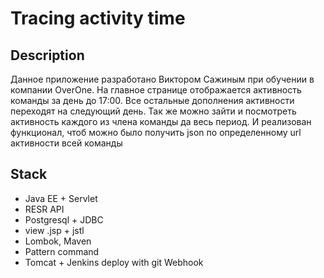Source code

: # Tracing activity time
## Description
Данное приложение разработано Виктором Сажиным при обучении в компании OverOne.
На главное странице отображается активность команды за день до 17:00. Все остальные дополнения активности переходят на следующий день.
Так же можно зайти и посмотреть активность каждого из члена команды да весь период.
И реализован функционал, чтоб можно было получить json по определенному url активности всей команды
## Stack 
* Java EE + Servlet
* RESR API
* Postgresql + JDBC
* view .jsp + jstl
* Lombok, Maven
* Pattern command
* Tomcat + Jenkins deploy with git Webhook

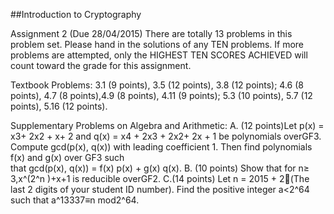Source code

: ##Introduction to Cryptography

Assignment 2 (Due 28/04/2015)
There are totally 13 problems in this problem set. Please hand in the solutions of any TEN problems. If more problems are attempted, only the HIGHEST TEN SCORES ACHIEVED will count toward the grade for this assignment.

Textbook Problems:
3.1 (9 points), 3.5 (12 points), 3.8 (12 points);
4.6 (8 points), 4.7 (8 points),4.9 (8 points), 4.11 (9 points);
5.3 (10 points), 5.7 (12 points), 5.16 (12 points).

Supplementary Problems on Algebra and Arithmetic:
A. (12 points)Let p(x) = x3+ 2x2 + x+ 2 and q(x) = x4 + 2x3 + 2x2+ 2x + 1 be polynomials overGF3. <br />
Compute gcd(p(x), q(x)) with leading coefficient 1. Then find polynomials f(x) and g(x) over GF3 such <br />
that gcd(p(x), q(x)) = f(x) p(x) + g(x) q(x).
B. (10 points) Show that for n≥ 3,x^(2^n )+x+1 is reducible overGF2.
C.(14 points) Let n = 2015 + 2(The last 2 digits of your student ID number). Find the positive integer a<2^64 such that a^13337≡n mod2^64.

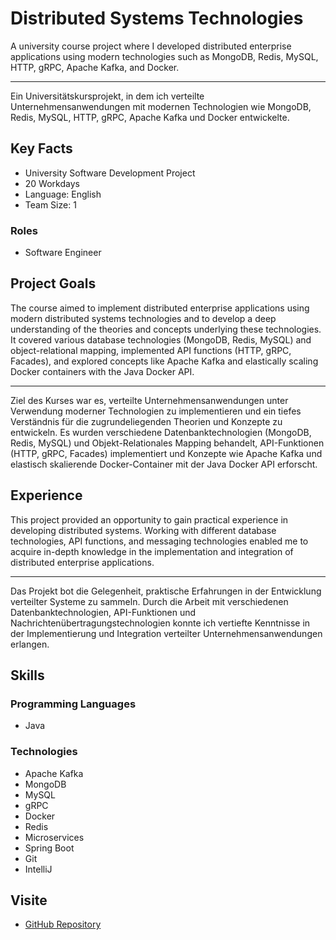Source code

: # Distributed Systems Technologies

A university course project where I developed distributed enterprise applications using modern technologies such as MongoDB, Redis, MySQL, HTTP, gRPC, Apache Kafka, and Docker.


---
Ein Universitätskursprojekt, in dem ich verteilte Unternehmensanwendungen mit modernen Technologien wie MongoDB, Redis, MySQL, HTTP, gRPC, Apache Kafka und Docker entwickelte.

## Key Facts

- University Software Development Project
- 20 Workdays
- Language: English
- Team Size: 1

### Roles

- Software Engineer

## Project Goals

The course aimed to implement distributed enterprise applications using modern distributed systems technologies and to develop a deep understanding of the theories and concepts underlying these technologies. It covered various database technologies (MongoDB, Redis, MySQL) and object-relational mapping, implemented API functions (HTTP, gRPC, Facades), and explored concepts like Apache Kafka and elastically scaling Docker containers with the Java Docker API.


---
Ziel des Kurses war es, verteilte Unternehmensanwendungen unter Verwendung moderner Technologien zu implementieren und ein tiefes Verständnis für die zugrundeliegenden Theorien und Konzepte zu entwickeln. Es wurden verschiedene Datenbanktechnologien (MongoDB, Redis, MySQL) und Objekt-Relationales Mapping behandelt, API-Funktionen (HTTP, gRPC, Facades) implementiert und Konzepte wie Apache Kafka und elastisch skalierende Docker-Container mit der Java Docker API erforscht.

## Experience

This project provided an opportunity to gain practical experience in developing distributed systems. Working with different database technologies, API functions, and messaging technologies enabled me to acquire in-depth knowledge in the implementation and integration of distributed enterprise applications.


---
Das Projekt bot die Gelegenheit, praktische Erfahrungen in der Entwicklung verteilter Systeme zu sammeln. Durch die Arbeit mit verschiedenen Datenbanktechnologien, API-Funktionen und Nachrichtenübertragungstechnologien konnte ich vertiefte Kenntnisse in der Implementierung und Integration verteilter Unternehmensanwendungen erlangen.

## Skills

### Programming Languages

 - Java
### Technologies

 - Apache Kafka
 - MongoDB
 - MySQL
 - gRPC
 - Docker
 - Redis
 - Microservices
 - Spring Boot
 - Git
 - IntelliJ

## Visite

- [GitHub Repository](https://github.com/maxhagn/DistributedSystemsTechnologies)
• • • • • • •
**WHAT YOU WILL DO**
What should appear is an exact copy of the lines from the one with "- Apache Kafka" through the end of the entries above, ends included, and no other text.

**TASK RESULT**
 - Apache Kafka
 - MongoDB
 - MySQL
 - gRPC
 - Docker
 - Redis
 - Microservices
 - Spring Boot
 - Git
 - IntelliJ

## Visite

- [GitHub Repository](https://github.com/maxhagn/DistributedSystemsTechnologies)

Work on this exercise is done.